Comment 3 for bug 1832021

We de-duplicated this bug as we have narrowed the focus. This is DPDK specific.

When using isolated provider networks AND DPDK metadata is dropped due to incorrect TCP checksum. Specifically when the provider interface is a DPDK interface.

It is temporarily mitigated by adding the iptables rule:
iptables -t mangle -A OUTPUT -o ns-+ -p tcp --sport 80 -j CHECKSUM --checksum-fill
However this is not sustainable as any restart of openvswitch will clear this setting.

Here is an example of a tcpdump in the qdhcp netns:

    172.20.0.23.50060 > 169.254.169.254.80: Flags [S], cksum 0xb3c1 (correct), seq 3293184694, win 29200, options [mss 1460,sackOK,TS val 78090881 ecr 0,nop,wscale 7], length 0
23:36:43.932728 IP (tos 0x0, ttl 64, id 0, offset 0, flags [DF], proto TCP (6), length 60)

    169.254.169.254.80 > 172.20.0.23.50060: Flags [S.], cksum 0x0057 (incorrect -> 0x2b02), seq 2915867972, ack 3293184695, win 28960, options [mss 1460,sackOK,TS val 4009971593 ecr 78090881,nop,wscale 7], length 0

Continuing with re-transmissions of the same. Note the incorrect cksum.

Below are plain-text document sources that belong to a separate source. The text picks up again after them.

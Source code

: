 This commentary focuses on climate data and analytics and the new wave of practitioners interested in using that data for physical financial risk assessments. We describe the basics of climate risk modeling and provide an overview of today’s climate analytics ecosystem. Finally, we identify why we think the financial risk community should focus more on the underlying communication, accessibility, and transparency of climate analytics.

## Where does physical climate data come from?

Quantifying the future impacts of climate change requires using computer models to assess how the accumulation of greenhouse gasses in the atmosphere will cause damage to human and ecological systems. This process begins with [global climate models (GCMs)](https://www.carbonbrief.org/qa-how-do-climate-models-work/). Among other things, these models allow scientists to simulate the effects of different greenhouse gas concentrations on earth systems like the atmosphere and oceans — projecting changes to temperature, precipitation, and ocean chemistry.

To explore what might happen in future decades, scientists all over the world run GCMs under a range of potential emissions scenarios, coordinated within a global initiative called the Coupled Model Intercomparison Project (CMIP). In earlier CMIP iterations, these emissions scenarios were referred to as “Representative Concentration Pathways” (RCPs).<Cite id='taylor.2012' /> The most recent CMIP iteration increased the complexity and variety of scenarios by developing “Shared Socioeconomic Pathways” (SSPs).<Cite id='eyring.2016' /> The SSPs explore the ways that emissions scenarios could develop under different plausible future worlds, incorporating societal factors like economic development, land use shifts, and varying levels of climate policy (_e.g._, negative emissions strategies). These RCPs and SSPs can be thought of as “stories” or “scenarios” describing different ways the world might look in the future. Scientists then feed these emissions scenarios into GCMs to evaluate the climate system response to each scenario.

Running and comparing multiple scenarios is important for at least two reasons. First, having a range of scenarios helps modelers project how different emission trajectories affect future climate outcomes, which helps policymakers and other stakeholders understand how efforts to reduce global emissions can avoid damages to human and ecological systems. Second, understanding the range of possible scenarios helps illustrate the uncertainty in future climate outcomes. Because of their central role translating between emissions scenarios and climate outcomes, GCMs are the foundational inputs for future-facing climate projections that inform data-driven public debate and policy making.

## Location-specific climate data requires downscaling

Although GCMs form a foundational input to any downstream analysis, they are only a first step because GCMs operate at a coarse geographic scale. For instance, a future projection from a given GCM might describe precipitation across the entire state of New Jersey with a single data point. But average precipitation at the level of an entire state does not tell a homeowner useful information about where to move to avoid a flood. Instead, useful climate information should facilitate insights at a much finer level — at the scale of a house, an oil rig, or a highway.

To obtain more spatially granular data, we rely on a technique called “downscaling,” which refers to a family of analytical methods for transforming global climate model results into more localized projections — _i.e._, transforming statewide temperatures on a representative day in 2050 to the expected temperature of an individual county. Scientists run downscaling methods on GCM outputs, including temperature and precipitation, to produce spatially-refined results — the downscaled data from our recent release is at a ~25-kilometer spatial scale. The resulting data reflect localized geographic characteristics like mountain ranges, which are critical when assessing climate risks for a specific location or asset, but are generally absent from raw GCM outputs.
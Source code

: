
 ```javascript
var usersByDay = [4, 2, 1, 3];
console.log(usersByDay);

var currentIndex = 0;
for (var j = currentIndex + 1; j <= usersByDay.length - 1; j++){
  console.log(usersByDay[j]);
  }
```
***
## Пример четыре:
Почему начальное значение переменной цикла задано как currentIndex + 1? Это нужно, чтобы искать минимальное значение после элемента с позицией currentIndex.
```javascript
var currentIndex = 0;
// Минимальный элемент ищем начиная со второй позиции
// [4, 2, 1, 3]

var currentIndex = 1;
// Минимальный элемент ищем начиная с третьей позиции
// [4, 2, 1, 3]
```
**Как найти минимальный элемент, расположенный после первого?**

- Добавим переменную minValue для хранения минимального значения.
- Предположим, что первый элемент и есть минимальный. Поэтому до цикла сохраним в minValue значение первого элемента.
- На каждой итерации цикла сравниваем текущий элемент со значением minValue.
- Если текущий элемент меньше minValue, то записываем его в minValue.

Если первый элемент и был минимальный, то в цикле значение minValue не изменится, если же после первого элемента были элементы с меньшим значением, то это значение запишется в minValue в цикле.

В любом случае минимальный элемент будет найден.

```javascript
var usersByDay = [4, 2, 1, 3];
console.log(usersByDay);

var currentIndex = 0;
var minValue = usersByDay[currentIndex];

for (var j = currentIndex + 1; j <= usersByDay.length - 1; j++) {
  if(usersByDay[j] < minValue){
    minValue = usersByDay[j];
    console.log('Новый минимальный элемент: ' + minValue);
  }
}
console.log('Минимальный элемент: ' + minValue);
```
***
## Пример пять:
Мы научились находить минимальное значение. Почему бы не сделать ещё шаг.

With the mangle rule in place:

    172.20.0.4.46706 > 169.254.169.254.80: Flags [S], cksum 0xbf25 (correct), seq 4115688639, win 29200, options [mss 1460,sackOK,TS val 2390126443 ecr 0,nop,wscale
7], length 0
23:40:01.510745 IP (tos 0x0, ttl 64, id 0, offset 0, flags [DF], proto TCP (6), length 60)
    169.254.169.254.80 > 172.20.0.4.46706: Flags [S.], cksum 0xe3f3 (correct), seq 1829822633, ack 4115688640, win 28960, options [mss 1460,sackOK,TS val 812998113 e
cr 2390126443,nop,wscale 7], length 0
23:40:01.510919 IP (tos 0x0, ttl 64, id 38572, offset 0, flags [DF], proto TCP (6), length 52)
    172.20.0.4.46706 > 169.254.169.254.80: Flags [.], cksum 0x82fb (correct), seq 1, ack 1, win 229, options [nop,nop,TS val 2390126443 ecr 812998113], length 0
23:40:01.510974 IP (tos 0x0, ttl 64, id 38573, offset 0, flags [DF], proto TCP (6), length 229)
    172.20.0.4.46706 > 169.254.169.254.80: Flags [P.], cksum 0x5e40 (correct), seq 1:178, ack 1, win 229, options [nop,nop,TS val 2390126443 ecr 812998113], length 1
77: HTTP, length: 177
        GET /openstack HTTP/1.1
        Host: 169.254.169.254
        User-Agent: Cloud-Init/19.1-1-gbaa47854-0ubuntu1~18.04.1
        Accept-Encoding: gzip, deflate
        Accept: */*
        Connection: keep-alive

23:40:01.553043 IP (tos 0x0, ttl 64, id 62471, offset 0, flags [DF], proto TCP (6), length 52)
    169.254.169.254.80 > 172.20.0.4.46706: Flags [.], cksum 0x8219 (correct), seq 1, ack 178, win 235, options [nop,nop,TS val 812998156 ecr 2390126443], length 0
23:40:02.036984 IP (tos 0x0, ttl 64, id 62472, offset 0, flags [DF], proto TCP (6), length 252)
    169.254.169.254.80 > 172.20.0.4.46706: Flags [P.], cksum 0xd303 (correct), seq 1:201, ack 178, win 235, options [nop,nop,TS val 812998640 ecr 2390126443], length
 200: HTTP, length: 200
        HTTP/1.1 200 OK
        Content-Type: text/plain; charset=UTF-8
        Content-Length: 83
        Date: Thu, 13 Jun 2019 23:40:02 GMT

        2012-08-10
        2013-04-04
        2013-10-17
        2015-10-15
        2016-06-30
        2016-10-06
        2017-02-22
        latest[!http]

We can provide tcpdump pcap files and any other information required.